Bells to ring for Leicester helicopter crash victims

02 November 2018

PA

Supporters pay tribute at Leicester City Football Club on Sunday

Supporters pay tribute at Leicester City Football Club on Sunday

THE bells of Leicester Cathedral are to ring at a half-muffled quarter peal this evening, in memory of the victims of a helicopter crash that killed five last Saturday.

Leicester City Football Club’s owner, Vichai Srivaddhanaprabha, was among five people who were killed when his helicopter crashed outside the King Power Stadium, shortly after the team had drawn
with West Ham United. The four others were named by police as the pilot, Eric Swaffer; Nursara Suknamai; Kaveporn Punpare; and Izabela Roza Lechowicz. All five who were on board died instantly.

The four others were named by Leicestershire police as the pilot, Eric Swaffer; Nursara Suknamai; Kaveporn Punpare; and Izabela Roza Lechowicz.

The president of the Leicester Diocesan Guild of Church Bell Ringers, Mark Pendery, said on Wednesday that members of the Guild “will be ringing the Cathedral bells on Friday evening, half muffled, to a quarter peal of the Grandsire Triples, in memory of the five people who sadly lost their lives.

“The ringing is scheduled to begin at 7.30 p.m. and will be continuous for approximately one hour. Details of the performance will be recorded and forwarded to the Football Club with our condolences.”

The Dean of Leicester, the Very Revd David Monteith, said: “Bells have rung from Leicester Cathedral on the happiest days in the life of our city.

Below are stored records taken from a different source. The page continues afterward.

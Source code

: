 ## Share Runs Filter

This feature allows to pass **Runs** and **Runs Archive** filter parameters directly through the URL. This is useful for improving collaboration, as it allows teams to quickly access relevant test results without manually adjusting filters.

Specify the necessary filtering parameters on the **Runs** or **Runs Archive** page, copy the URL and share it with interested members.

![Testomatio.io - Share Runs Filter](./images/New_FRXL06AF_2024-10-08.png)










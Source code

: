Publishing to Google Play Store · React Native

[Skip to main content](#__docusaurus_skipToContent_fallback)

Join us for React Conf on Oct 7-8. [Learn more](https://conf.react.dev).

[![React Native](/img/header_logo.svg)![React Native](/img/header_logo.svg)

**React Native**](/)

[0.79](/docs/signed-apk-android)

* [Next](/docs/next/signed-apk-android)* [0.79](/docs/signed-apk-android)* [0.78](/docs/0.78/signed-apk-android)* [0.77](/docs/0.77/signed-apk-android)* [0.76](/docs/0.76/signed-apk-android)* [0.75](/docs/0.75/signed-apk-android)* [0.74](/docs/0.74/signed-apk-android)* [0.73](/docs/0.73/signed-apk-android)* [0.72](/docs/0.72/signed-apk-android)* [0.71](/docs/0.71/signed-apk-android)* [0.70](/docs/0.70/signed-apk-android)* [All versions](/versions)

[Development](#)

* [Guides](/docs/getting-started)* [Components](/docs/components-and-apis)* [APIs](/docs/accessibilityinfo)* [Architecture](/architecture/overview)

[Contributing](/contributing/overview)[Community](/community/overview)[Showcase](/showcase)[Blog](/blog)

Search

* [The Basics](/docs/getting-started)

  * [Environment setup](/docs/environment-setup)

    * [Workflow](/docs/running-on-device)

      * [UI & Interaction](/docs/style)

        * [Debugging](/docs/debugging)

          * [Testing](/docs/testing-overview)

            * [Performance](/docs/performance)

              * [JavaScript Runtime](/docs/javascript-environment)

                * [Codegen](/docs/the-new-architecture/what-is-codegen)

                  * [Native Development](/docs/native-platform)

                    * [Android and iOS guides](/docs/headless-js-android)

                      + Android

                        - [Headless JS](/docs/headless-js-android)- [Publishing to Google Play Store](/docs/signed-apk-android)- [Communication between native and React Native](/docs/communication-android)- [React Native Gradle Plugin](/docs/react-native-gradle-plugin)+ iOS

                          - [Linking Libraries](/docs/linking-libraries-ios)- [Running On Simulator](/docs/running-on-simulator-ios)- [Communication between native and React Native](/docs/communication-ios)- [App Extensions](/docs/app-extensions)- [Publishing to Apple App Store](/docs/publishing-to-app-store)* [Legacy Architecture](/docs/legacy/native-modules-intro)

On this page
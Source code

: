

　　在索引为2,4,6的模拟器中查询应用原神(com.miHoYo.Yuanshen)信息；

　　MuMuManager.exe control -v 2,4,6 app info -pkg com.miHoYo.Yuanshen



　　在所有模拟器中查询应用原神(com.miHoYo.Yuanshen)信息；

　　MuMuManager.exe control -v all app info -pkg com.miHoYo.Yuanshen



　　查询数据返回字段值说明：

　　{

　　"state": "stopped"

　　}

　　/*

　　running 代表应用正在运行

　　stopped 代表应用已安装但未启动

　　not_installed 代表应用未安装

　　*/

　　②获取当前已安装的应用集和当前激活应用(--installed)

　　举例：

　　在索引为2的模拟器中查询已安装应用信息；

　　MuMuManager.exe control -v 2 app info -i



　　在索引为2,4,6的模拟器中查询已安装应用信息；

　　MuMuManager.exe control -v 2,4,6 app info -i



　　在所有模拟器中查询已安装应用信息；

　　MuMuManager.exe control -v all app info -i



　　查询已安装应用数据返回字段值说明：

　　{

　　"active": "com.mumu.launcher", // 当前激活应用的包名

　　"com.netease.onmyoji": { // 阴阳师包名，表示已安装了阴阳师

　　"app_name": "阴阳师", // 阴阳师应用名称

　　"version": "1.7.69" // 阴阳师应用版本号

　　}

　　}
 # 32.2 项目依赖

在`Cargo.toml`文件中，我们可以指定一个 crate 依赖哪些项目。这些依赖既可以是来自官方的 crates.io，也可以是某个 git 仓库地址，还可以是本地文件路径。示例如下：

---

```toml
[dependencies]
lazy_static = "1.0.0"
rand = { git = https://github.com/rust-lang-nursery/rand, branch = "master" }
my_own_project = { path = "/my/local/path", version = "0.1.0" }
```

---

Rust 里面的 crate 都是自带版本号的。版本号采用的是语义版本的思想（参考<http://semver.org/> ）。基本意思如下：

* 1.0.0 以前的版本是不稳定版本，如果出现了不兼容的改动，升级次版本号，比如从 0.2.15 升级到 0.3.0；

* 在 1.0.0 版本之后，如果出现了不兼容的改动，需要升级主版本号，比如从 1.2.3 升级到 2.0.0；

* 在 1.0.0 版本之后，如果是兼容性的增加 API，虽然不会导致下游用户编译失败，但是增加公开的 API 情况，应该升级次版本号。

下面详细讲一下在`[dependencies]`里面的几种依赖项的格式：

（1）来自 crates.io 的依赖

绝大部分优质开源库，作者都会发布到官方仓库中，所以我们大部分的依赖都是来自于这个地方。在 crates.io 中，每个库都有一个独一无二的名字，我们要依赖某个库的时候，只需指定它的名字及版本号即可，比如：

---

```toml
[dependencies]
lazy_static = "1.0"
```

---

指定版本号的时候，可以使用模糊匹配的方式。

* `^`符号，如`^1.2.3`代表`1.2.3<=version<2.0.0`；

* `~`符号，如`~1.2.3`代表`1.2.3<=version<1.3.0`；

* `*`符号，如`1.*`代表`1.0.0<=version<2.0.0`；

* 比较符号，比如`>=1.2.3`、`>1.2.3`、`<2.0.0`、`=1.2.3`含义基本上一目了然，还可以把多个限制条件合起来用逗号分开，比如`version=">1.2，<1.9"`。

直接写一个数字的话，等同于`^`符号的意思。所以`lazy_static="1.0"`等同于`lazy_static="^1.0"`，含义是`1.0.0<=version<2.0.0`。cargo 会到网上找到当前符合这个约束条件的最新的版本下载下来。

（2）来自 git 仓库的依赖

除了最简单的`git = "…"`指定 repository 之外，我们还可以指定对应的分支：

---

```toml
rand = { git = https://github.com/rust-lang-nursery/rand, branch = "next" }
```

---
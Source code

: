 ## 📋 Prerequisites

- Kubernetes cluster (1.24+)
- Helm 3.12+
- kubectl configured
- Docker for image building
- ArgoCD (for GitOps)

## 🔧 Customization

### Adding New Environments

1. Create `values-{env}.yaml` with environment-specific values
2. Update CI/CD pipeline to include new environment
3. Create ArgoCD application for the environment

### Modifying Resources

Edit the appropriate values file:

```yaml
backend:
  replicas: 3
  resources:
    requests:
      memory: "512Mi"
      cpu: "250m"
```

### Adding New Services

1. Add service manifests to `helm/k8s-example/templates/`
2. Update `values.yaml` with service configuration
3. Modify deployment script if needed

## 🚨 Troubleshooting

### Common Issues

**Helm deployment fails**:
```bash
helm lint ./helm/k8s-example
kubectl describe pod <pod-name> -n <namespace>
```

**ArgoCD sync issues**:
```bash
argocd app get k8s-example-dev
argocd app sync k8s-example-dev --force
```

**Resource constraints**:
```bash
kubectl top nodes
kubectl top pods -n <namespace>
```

Now they ring in response to one of the saddest days. They signal aloud our love and concern for all at LCFC.”

A prayer station has been set up in the cathedral where visitors can light candles. The cathedral is flying the Leicester FC flag at half-mast until Monday.

On Sunday, the Bishop of Leicester, the Rt Revd Martin Snow, called for churches in the city to observe a minute of silent prayer to remember the victims of the crash.

He said: “I am asking that all our churches pause during their services today and observe a time of silent prayer. . . We stand with the football club, and want to assure them of our support and care at this time.”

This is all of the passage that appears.